Exercise aim ▸
Transcribe word for word the lines below from the line with "Out[25]: 2128951" through the line with "Out[89]: 15564", ends included.

_ _ _ _

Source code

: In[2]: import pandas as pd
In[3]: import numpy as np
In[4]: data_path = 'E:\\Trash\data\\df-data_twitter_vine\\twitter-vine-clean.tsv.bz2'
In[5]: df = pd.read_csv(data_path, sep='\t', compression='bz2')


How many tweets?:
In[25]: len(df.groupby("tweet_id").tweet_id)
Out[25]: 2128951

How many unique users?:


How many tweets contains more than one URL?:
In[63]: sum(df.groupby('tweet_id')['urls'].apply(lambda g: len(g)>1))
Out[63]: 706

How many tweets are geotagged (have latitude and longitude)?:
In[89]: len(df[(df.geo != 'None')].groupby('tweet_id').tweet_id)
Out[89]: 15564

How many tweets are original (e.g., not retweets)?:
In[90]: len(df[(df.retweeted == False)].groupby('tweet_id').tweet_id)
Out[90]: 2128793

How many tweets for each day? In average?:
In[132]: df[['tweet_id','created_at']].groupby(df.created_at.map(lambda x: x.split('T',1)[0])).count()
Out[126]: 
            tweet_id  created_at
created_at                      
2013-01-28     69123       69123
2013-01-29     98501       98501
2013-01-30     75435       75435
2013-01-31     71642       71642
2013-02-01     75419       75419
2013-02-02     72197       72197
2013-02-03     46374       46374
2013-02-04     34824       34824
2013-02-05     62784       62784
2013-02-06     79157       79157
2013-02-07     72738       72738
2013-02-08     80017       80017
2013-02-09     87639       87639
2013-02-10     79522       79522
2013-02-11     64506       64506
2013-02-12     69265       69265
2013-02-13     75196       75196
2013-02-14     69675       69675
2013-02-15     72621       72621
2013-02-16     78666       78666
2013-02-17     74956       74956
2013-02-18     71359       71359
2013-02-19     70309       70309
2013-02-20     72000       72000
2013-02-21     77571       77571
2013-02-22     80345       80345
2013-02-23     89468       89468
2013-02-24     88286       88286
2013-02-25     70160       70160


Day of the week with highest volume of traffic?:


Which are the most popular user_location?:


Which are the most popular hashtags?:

_ _ _ _

Problem solution ▸
Out[25]: 2128951

How many unique users?:


How many tweets contains more than one URL?:
In[63]: sum(df.groupby('tweet_id')['urls'].apply(lambda g: len(g)>1))
Out[63]: 706

How many tweets are geotagged (have latitude and longitude)?:
In[89]: len(df[(df.geo != 'None')].groupby('tweet_id').tweet_id)
Out[89]: 15564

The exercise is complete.